Linear Regression: Assumptions and Inference

Linear regression model, using vector notations to write is

$\mathbf y=\mathbf X\boldsymbol\beta+\boldsymbol\epsilon$

Assumption 1: Linearity

This means that the interaction between the parameter $\boldsymbol\beta$ and the variable $\mathbf x_i$ is just in linear way:

$\mathbf x_i^\top\boldsymbol\beta=x_{i1}\beta_1+...+x_{ip}\beta_p$

(Assuming there’re total p variable) Variables cannot interact with each other such as $x_{i1}*x_{i2}$ .This assumptions is somewhat but not entirely relaxed in generalized linear model. In GLM, the linearity is allowed to happened in the exponents of $e$. For instance, logistic regression and poisson.

Assumption 2: Exogeneity

In mathematical notations:

$E[\epsilon\vert x_1,...,x_p]=0$

This is saying that the error term does not correlate with the variables. Setting the above $E[\cdot]$ to zero is just for convenience, as long as the right-hand does not contain any $x$ terms it’s fine. Because any constants can be moved to the right of the constant parameter. To test for exogeneity/endogeneity, we can just do a regression of $\boldsymbol\epsilon$ on the data we collected $\mathbf X$, and see if it gives all $\mathbf x_i$ relatively 0 coefficients. Or more efficiently we can just look at the Residuals vs Fitted plot and check if the expected value of $\epsilon$ is centered at 0.

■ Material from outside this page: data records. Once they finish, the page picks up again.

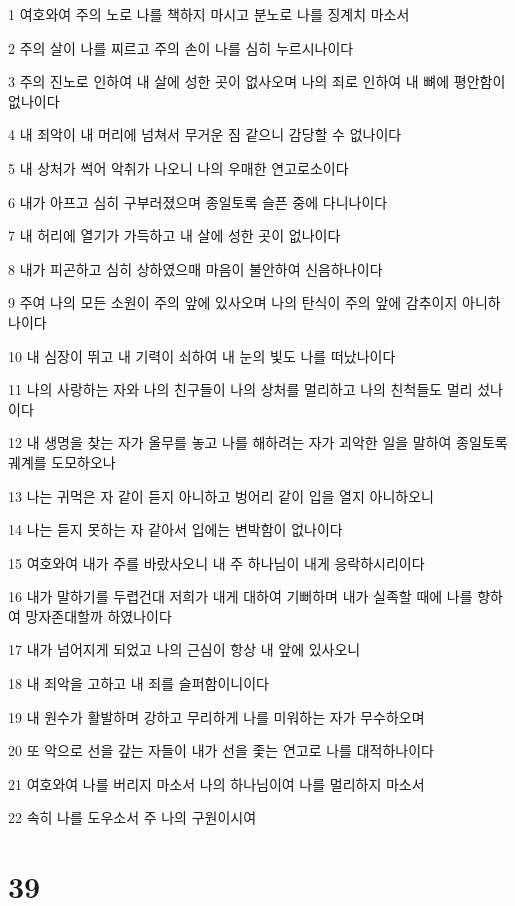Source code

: \par 1 여호와여 주의 노로 나를 책하지 마시고 분노로 나를 징계치 마소서
\par 2 주의 살이 나를 찌르고 주의 손이 나를 심히 누르시나이다
\par 3 주의 진노로 인하여 내 살에 성한 곳이 없사오며 나의 죄로 인하여 내 뼈에 평안함이 없나이다
\par 4 내 죄악이 내 머리에 넘쳐서 무거운 짐 같으니 감당할 수 없나이다
\par 5 내 상처가 썩어 악취가 나오니 나의 우매한 연고로소이다
\par 6 내가 아프고 심히 구부러졌으며 종일토록 슬픈 중에 다니나이다
\par 7 내 허리에 열기가 가득하고 내 살에 성한 곳이 없나이다
\par 8 내가 피곤하고 심히 상하였으매 마음이 불안하여 신음하나이다
\par 9 주여 나의 모든 소원이 주의 앞에 있사오며 나의 탄식이 주의 앞에 감추이지 아니하나이다
\par 10 내 심장이 뛰고 내 기력이 쇠하여 내 눈의 빛도 나를 떠났나이다
\par 11 나의 사랑하는 자와 나의 친구들이 나의 상처를 멀리하고 나의 친척들도 멀리 섰나이다
\par 12 내 생명을 찾는 자가 올무를 놓고 나를 해하려는 자가 괴악한 일을 말하여 종일토록 궤계를 도모하오나
\par 13 나는 귀먹은 자 같이 듣지 아니하고 벙어리 같이 입을 열지 아니하오니
\par 14 나는 듣지 못하는 자 같아서 입에는 변박함이 없나이다
\par 15 여호와여 내가 주를 바랐사오니 내 주 하나님이 내게 응락하시리이다
\par 16 내가 말하기를 두렵건대 저희가 내게 대하여 기뻐하며 내가 실족할 때에 나를 향하여 망자존대할까 하였나이다
\par 17 내가 넘어지게 되었고 나의 근심이 항상 내 앞에 있사오니
\par 18 내 죄악을 고하고 내 죄를 슬퍼함이니이다
\par 19 내 원수가 활발하며 강하고 무리하게 나를 미워하는 자가 무수하오며
\par 20 또 악으로 선을 갚는 자들이 내가 선을 좇는 연고로 나를 대적하나이다
\par 21 여호와여 나를 버리지 마소서 나의 하나님이여 나를 멀리하지 마소서
\par 22 속히 나를 도우소서 주 나의 구원이시여

\chapter{39}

By law of total expectation, we can have

$E_{\mathbf x}[E[\epsilon\vert x_1,...,x_p]]=E[\epsilon]=0$

Strict exogeneity involves with data, asides from requiring the error $\epsilon_i$ independent of its own data subject’s predictor $\mathbf x^{(i)}$, the error also needs to be independent of other predictor $\mathbf x^{(k)}$. Rewrite the original exogeneity a bit:

$E[\epsilon_i\vert{x}_1^{(i)},..., x_p^{(i)}]$

The strict exogeneity is:

$E[\epsilon_i\vert\mathbf x^{(i=1)},...,\mathbf x^{(n)}]=E[\epsilon_i\vert \mathbf X]=0$

Exogeneity implies a lot of useful stuffs.

@todo

If exogeneity is violated, the estimated $\beta_k,k\in{1,..,p}$ will be biased.

Assumption 3: Full Rank

This means the “design” matrix $\mathbf X$ is full column rank, otherwise $\mathbf X^\top\mathbf X$ is not invertible. In high-dimension setting, $\mathbf X$ is doomed to not have full column rank because $\mathbf X:n\times p$ has $n< p$. (Like I have one data $n=1$, and two variable equal 1 and 2, it’s not full rank)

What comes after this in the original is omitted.